**AIM OF THE TASK**. Report each line of the entries that contains the word "ngay", copied in full.

+++

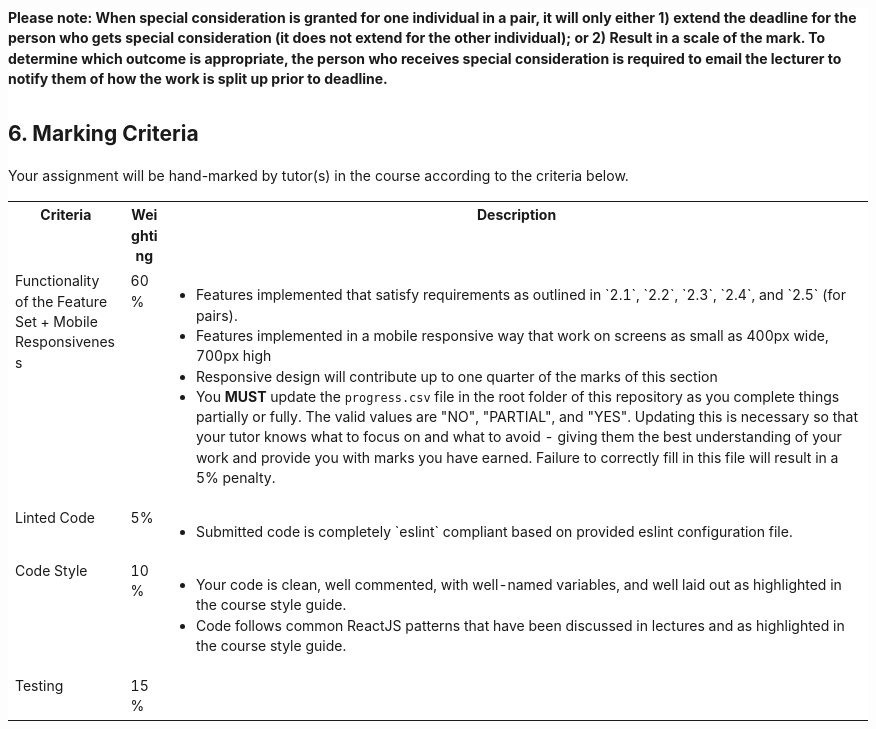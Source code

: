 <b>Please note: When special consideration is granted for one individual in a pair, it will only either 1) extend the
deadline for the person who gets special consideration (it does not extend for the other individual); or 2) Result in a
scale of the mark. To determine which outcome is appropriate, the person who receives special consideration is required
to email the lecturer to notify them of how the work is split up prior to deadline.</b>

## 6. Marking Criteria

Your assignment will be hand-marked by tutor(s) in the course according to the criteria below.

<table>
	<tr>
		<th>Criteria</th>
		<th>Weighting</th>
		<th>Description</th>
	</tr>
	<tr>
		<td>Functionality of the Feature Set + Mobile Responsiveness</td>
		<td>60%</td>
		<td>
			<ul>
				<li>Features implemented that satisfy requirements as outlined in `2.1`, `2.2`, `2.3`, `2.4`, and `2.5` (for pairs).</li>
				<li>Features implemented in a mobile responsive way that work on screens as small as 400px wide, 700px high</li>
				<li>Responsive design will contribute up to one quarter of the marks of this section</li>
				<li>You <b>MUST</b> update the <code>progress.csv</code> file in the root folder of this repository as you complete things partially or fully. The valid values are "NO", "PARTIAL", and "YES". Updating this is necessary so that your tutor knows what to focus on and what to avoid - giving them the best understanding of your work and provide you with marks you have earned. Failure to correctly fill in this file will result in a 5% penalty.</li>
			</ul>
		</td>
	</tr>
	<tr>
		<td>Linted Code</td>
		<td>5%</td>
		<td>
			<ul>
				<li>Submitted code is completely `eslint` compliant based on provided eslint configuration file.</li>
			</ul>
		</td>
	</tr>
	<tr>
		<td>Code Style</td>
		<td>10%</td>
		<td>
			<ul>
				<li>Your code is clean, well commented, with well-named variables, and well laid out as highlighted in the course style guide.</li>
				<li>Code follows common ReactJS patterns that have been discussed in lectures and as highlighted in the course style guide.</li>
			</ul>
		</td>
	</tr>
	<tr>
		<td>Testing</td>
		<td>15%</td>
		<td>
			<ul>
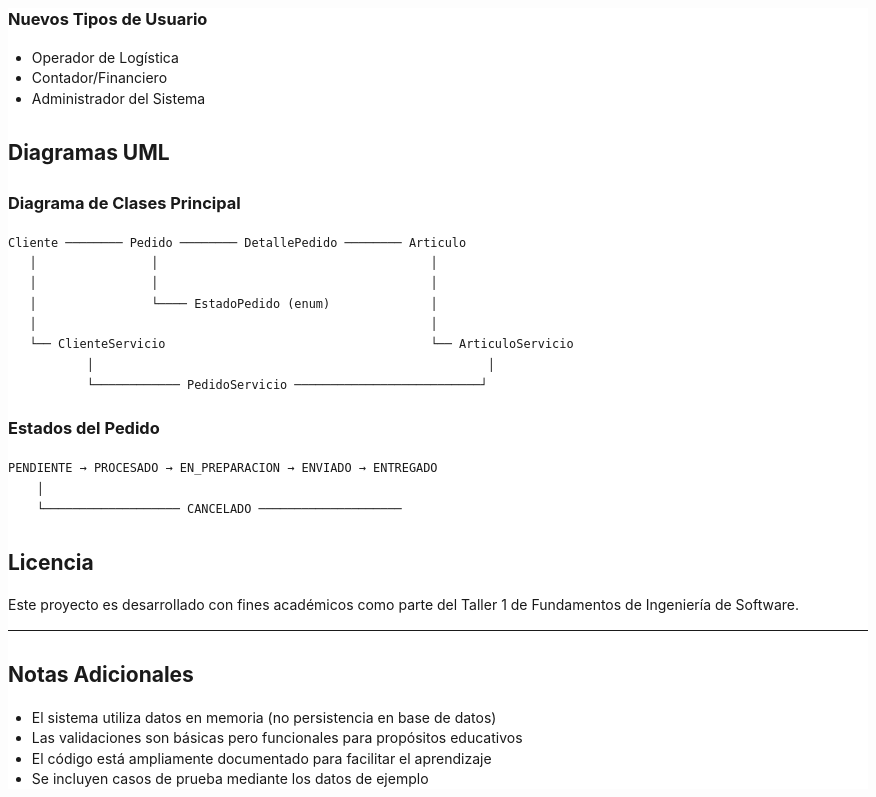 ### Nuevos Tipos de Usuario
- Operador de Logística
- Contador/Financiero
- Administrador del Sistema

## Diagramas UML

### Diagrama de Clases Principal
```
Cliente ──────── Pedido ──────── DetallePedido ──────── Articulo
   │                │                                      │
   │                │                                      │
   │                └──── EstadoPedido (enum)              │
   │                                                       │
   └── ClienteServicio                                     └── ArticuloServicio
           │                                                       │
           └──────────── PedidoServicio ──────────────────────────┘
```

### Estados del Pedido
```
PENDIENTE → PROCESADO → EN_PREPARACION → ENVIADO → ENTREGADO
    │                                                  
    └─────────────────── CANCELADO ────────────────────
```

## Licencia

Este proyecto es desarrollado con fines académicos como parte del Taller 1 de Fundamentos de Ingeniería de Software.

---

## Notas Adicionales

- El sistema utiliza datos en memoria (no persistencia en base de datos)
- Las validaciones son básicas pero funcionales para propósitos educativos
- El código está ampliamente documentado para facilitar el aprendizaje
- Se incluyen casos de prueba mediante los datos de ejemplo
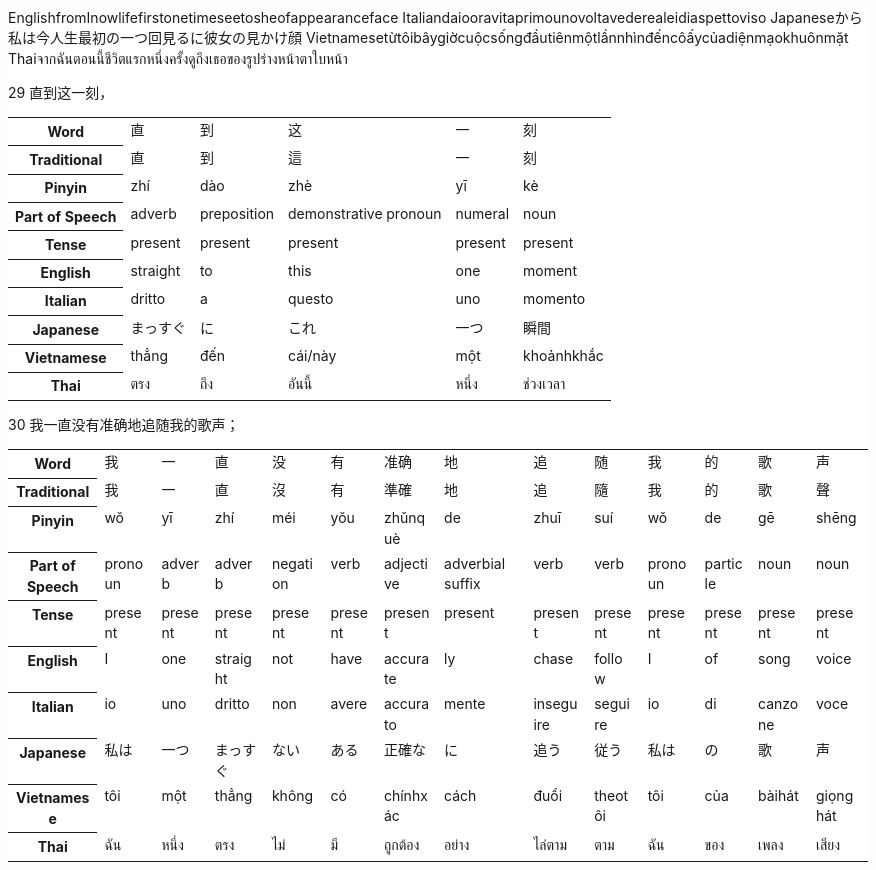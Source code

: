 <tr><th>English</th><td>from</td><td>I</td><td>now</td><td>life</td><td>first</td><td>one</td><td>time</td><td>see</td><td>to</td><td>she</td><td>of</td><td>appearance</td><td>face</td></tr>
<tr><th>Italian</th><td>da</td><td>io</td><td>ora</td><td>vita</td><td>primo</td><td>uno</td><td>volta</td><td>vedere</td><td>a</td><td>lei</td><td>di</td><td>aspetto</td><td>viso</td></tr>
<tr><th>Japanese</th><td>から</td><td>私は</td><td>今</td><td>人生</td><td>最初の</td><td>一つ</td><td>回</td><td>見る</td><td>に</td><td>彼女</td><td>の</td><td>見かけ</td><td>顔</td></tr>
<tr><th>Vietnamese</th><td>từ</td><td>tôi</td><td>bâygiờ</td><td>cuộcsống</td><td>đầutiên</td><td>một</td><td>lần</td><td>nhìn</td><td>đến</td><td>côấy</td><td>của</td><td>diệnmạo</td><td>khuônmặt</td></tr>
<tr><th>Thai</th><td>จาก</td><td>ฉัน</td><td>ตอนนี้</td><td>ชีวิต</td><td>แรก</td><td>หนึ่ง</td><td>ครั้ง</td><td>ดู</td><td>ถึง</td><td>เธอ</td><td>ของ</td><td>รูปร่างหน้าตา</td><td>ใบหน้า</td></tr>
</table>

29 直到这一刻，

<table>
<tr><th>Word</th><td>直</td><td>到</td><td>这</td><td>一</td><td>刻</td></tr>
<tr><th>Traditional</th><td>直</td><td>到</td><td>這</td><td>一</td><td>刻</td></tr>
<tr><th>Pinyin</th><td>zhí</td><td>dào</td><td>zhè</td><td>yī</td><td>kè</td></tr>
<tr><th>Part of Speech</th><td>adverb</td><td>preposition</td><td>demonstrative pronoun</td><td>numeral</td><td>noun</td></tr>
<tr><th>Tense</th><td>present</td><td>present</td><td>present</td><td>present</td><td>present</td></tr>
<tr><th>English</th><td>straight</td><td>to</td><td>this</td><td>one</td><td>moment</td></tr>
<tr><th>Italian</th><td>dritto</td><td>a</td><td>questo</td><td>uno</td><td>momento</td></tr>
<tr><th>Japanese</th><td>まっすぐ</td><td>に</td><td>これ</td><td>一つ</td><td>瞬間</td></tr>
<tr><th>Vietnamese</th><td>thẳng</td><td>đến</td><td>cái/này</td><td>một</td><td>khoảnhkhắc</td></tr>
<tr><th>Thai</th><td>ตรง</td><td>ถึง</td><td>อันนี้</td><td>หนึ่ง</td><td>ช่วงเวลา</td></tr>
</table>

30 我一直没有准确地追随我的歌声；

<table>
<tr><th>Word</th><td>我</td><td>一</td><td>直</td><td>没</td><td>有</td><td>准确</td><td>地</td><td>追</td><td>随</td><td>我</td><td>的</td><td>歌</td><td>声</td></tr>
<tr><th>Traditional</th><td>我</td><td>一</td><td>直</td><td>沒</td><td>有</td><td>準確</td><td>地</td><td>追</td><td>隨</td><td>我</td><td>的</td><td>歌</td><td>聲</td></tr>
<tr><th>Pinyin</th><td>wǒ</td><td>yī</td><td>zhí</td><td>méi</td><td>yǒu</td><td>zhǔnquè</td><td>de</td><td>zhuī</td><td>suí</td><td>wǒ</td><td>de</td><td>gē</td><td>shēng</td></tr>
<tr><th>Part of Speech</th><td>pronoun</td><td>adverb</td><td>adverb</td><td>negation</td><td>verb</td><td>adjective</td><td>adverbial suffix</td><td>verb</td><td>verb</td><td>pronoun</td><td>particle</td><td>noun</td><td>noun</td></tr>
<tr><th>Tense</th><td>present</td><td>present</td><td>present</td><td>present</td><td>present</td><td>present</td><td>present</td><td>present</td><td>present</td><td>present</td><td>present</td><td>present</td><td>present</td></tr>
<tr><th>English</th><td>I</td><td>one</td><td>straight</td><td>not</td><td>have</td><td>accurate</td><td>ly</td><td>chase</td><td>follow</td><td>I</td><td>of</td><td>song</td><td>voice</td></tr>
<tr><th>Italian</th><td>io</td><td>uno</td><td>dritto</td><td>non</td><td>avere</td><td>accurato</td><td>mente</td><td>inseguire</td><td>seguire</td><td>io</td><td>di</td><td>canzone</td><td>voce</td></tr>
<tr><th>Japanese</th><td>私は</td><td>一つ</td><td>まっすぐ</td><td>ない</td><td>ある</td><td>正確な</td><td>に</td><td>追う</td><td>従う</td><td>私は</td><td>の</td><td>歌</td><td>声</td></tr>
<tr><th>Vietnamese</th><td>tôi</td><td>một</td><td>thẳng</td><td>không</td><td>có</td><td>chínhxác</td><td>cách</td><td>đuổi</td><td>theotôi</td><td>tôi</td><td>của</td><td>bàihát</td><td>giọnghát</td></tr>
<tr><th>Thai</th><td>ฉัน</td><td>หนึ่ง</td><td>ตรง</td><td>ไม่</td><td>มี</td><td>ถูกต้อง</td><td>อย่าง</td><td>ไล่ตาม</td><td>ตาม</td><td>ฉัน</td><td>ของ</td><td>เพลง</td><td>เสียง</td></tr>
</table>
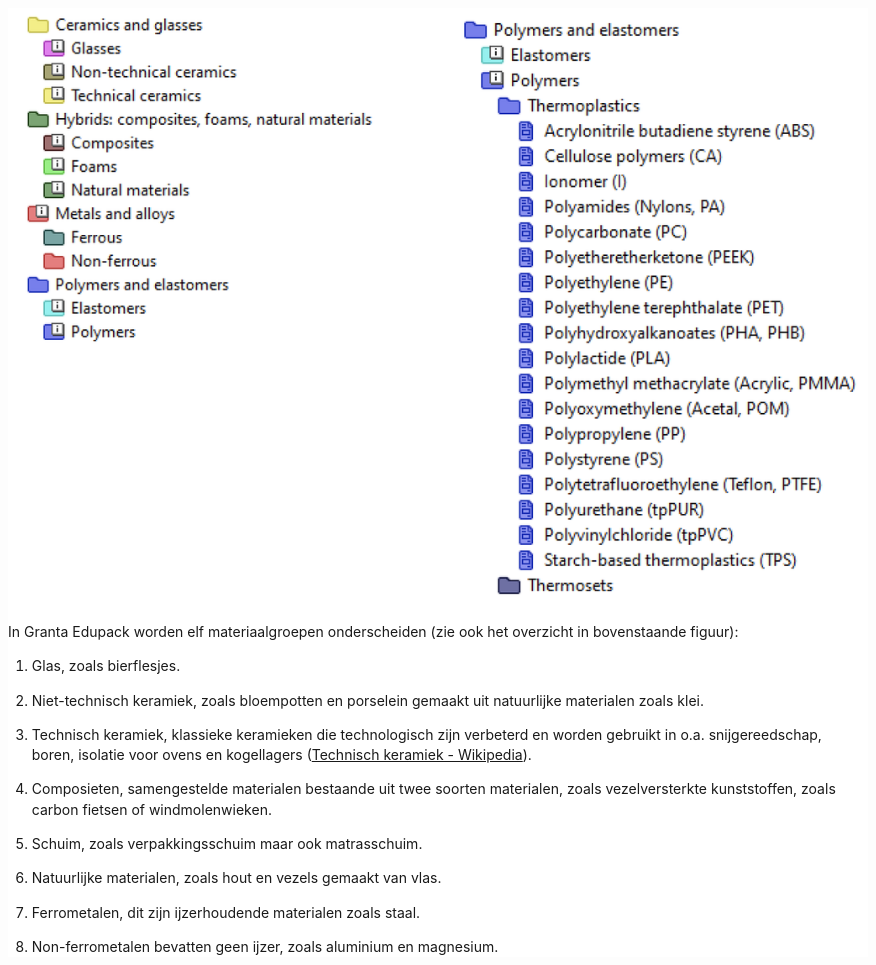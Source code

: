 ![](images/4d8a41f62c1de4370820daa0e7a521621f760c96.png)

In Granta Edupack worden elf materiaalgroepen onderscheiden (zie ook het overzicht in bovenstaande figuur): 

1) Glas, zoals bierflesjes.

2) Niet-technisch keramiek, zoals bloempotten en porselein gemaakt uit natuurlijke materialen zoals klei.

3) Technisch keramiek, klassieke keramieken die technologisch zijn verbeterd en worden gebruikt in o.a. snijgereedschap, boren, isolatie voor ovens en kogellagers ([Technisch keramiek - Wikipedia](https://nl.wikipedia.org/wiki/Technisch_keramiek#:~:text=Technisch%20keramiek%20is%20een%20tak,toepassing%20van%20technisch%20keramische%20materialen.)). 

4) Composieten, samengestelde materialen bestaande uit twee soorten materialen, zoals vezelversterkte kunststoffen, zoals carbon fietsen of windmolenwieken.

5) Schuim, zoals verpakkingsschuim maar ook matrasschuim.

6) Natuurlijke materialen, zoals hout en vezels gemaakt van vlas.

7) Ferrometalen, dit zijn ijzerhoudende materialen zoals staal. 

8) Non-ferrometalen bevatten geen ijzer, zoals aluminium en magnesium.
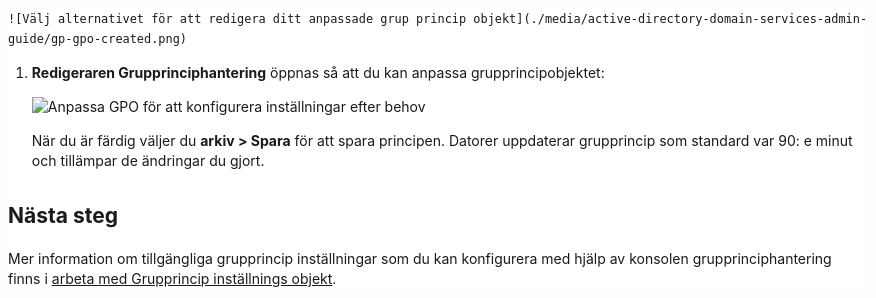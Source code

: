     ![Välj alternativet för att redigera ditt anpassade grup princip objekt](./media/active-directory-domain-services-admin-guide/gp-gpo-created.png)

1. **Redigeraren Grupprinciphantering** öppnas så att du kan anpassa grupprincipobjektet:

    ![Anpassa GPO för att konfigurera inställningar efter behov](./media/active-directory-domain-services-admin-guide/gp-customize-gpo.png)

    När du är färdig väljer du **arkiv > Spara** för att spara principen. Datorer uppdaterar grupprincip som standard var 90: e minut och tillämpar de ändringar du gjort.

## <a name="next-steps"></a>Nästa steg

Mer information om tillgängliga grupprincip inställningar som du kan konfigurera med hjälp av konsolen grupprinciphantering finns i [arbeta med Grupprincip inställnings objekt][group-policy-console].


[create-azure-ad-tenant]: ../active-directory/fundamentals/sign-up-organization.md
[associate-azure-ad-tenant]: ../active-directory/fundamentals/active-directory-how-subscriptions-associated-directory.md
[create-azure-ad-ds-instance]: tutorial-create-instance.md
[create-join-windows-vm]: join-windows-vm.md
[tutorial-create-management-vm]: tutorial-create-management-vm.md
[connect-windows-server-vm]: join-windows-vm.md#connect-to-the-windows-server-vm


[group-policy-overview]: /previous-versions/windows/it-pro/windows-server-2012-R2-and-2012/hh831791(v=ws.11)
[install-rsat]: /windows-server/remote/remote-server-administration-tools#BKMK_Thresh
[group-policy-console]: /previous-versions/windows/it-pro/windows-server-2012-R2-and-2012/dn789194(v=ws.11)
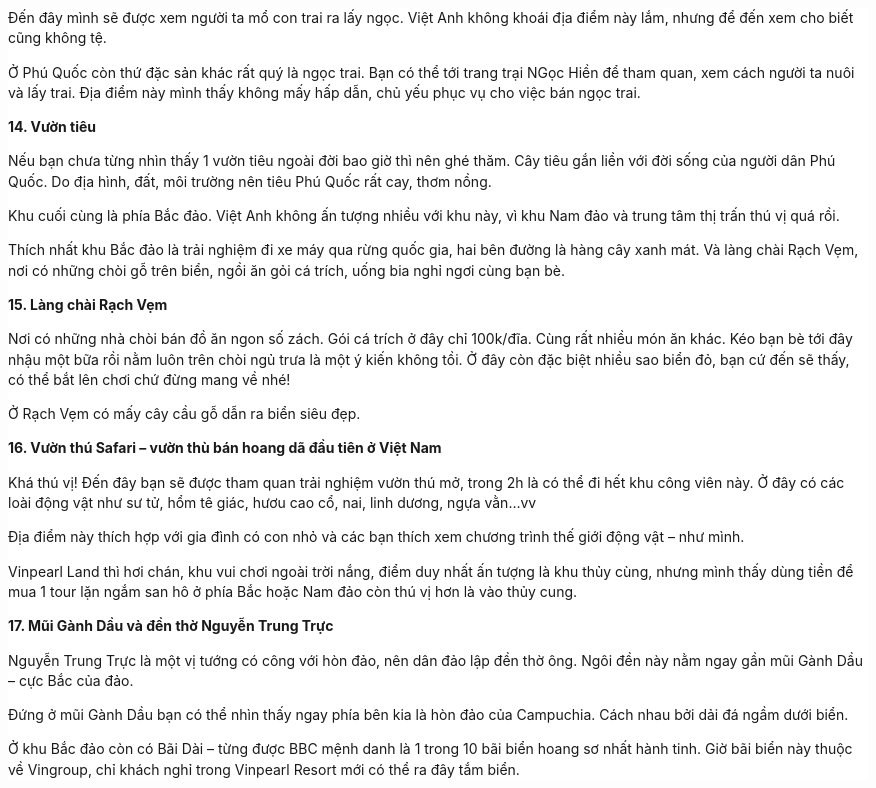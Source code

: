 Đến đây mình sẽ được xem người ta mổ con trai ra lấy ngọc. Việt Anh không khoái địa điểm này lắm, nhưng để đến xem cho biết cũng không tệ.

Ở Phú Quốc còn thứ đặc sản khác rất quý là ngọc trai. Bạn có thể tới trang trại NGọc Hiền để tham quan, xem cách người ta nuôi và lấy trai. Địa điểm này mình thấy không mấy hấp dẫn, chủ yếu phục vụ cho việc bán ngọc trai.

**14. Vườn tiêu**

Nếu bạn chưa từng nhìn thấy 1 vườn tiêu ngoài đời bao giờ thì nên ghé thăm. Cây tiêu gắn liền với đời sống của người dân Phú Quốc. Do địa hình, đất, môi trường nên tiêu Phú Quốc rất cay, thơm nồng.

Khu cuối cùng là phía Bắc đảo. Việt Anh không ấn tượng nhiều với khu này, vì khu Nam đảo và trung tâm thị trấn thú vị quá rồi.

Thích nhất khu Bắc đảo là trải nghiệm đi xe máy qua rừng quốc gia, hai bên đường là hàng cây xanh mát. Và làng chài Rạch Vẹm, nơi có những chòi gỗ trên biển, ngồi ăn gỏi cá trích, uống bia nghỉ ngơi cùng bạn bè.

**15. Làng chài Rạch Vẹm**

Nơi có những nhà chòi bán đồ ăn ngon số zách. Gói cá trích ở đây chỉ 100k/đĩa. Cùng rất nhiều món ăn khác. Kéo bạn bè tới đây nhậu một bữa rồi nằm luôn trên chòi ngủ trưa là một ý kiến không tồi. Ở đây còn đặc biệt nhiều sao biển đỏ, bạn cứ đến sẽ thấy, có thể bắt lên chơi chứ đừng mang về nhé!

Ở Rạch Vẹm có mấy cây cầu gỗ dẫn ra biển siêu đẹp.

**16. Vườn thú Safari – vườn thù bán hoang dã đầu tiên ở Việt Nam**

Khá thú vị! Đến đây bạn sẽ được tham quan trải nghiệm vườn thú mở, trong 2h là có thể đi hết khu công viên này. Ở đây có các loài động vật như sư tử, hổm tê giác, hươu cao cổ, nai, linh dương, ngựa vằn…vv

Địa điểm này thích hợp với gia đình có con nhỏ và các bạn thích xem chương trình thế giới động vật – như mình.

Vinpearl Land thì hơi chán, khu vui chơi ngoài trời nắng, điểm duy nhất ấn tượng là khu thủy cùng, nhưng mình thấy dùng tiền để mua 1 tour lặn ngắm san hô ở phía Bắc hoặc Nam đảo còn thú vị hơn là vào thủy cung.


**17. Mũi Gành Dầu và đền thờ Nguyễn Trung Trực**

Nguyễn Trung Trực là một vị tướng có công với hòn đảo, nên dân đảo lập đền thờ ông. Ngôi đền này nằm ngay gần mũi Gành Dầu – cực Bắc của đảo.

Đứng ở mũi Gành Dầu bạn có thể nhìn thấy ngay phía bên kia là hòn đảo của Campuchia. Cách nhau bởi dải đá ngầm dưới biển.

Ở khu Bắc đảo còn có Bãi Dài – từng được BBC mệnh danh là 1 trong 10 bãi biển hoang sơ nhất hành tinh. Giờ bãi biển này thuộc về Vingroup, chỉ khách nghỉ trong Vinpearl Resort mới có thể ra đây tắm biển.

+++

**ANSWER FOR THE TASK**.
Nguyễn Trung Trực là một vị tướng có công với hòn đảo, nên dân đảo lập đền thờ ông. Ngôi đền này nằm ngay gần mũi Gành Dầu – cực Bắc của đảo.
Đứng ở mũi Gành Dầu bạn có thể nhìn thấy ngay phía bên kia là hòn đảo của Campuchia. Cách nhau bởi dải đá ngầm dưới biển.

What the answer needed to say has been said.